Effective as of 4:05 p.m. Eastern Standard Time on February 14, 2024, the Company effected the Reverse Stock Split of its common stock at a ratio of one-for-thirty. Simultaneously with the Reverse Stock Split, number of shares of the Company’s common stock authorized for issuance was reduced from 500,000,000 shares to 16,666,666 shares, and our authorized capital stock was reduced from 550,000,000 shares to 66,666,666 shares. The Company’s common stock continued to be traded on the Nasdaq Capital Market under the symbol MyMD and began trading on a split-adjusted basis at market open on February 15, 2024. On March 4, 2024, the Company was notified by Nasdaq that the Company had regained compliance with all Nasdaq listing requirements and the matter was closed.

 

Litigation and Settlements

 

Raymond Akers Actions

 

On April 14, 2021, Raymond F. Akers, Jr., Ph.D. filed a lawsuit against MyMD Pharmaceuticals, Inc. (p/k/a Akers Biosciences, Inc.) in the Superior Court of New Jersey, Law Division, Gloucester County (the “First Raymond Akers Action”). Mr. Akers asserts one common law whistleblower retaliation claim against the Company.

 

On September 23, 2021, the Court granted MyMD Pharmaceutical, Inc.’s (“MyMD’s”) Motion to Dismiss Plaintiff’s Amended Complaint and dismissed Plaintiff’s Amended Complaint.
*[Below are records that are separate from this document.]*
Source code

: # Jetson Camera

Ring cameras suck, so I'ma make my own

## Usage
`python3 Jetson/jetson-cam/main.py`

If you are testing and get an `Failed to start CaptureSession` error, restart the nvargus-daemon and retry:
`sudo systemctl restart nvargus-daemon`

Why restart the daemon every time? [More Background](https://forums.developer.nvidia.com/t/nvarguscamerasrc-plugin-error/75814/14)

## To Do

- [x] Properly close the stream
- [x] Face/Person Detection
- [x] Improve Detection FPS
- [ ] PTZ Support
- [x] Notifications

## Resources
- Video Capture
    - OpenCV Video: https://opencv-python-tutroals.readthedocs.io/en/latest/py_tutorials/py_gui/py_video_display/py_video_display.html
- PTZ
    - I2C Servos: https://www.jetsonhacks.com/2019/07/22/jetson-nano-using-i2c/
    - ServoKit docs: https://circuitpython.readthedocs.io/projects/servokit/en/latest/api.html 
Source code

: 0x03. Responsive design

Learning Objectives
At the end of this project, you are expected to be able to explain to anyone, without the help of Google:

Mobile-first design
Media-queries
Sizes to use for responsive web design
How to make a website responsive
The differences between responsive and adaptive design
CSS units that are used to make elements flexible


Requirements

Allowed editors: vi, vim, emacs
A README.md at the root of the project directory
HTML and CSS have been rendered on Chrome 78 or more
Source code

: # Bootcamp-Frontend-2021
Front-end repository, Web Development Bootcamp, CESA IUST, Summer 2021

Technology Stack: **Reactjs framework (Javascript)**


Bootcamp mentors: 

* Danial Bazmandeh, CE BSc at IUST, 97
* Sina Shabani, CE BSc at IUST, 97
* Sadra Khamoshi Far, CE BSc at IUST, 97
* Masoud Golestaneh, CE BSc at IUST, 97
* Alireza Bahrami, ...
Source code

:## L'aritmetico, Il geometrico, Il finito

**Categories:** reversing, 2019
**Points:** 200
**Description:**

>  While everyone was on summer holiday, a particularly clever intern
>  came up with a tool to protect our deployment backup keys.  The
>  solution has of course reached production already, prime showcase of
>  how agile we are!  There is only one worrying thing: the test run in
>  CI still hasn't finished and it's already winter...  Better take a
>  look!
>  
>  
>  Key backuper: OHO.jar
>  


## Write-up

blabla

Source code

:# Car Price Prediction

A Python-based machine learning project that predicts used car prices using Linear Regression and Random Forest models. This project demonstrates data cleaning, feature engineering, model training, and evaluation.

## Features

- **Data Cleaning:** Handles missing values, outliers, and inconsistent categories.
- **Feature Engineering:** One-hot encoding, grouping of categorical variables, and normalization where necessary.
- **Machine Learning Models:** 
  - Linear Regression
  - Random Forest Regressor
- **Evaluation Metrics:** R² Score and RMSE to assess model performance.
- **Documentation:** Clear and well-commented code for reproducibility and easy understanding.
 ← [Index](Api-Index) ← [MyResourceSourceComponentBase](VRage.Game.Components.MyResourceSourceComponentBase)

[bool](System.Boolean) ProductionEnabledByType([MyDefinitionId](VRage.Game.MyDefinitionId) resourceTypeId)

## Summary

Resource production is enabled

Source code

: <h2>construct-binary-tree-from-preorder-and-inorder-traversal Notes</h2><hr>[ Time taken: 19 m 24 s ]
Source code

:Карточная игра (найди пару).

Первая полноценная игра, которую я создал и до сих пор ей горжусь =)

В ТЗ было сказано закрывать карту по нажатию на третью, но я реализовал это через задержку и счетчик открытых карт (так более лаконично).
The Court indicated that Mr. Akers is “free to file another complaint, however, tort-based ‘Pierce’ allegations, and/or CEPA claims are barred by the statute of limitations.”

 

On March 1, 2022, Mr. Akers filed a second action against MyMD in the Superior Court of New Jersey, Law Division, Gloucester County (the “Second Raymond Akers Action”) again asserting one common law whistleblower retaliation claim against the Company. The Company believes that the Second Raymond Akers Action is without merit and, moreover, was filed against the Court’s specific admonition that Plaintiff does not attempt to circumvent the statute of limitations.

 

On May 27, 2022, the Court granted-in-part and denied-in-part MyMD’s Motion to Dismiss Plaintiff’s Complaint. The Court reaffirmed the ruling in the First Raymond Akers Action that any tort-based Pierce claims are time-barred. However, the Court denied the Motion as it pertained to Plaintiff’s contract-based Pierce claim and “Repayment of Monies Owed” claim. On July 29, 2022, MyMD filed its Answer, which included affirmative defenses. As of March 31, 2024, the Second Raymond Akers Action is in the discovery phase.

 

All legal fees incurred were expensed as and when incurred.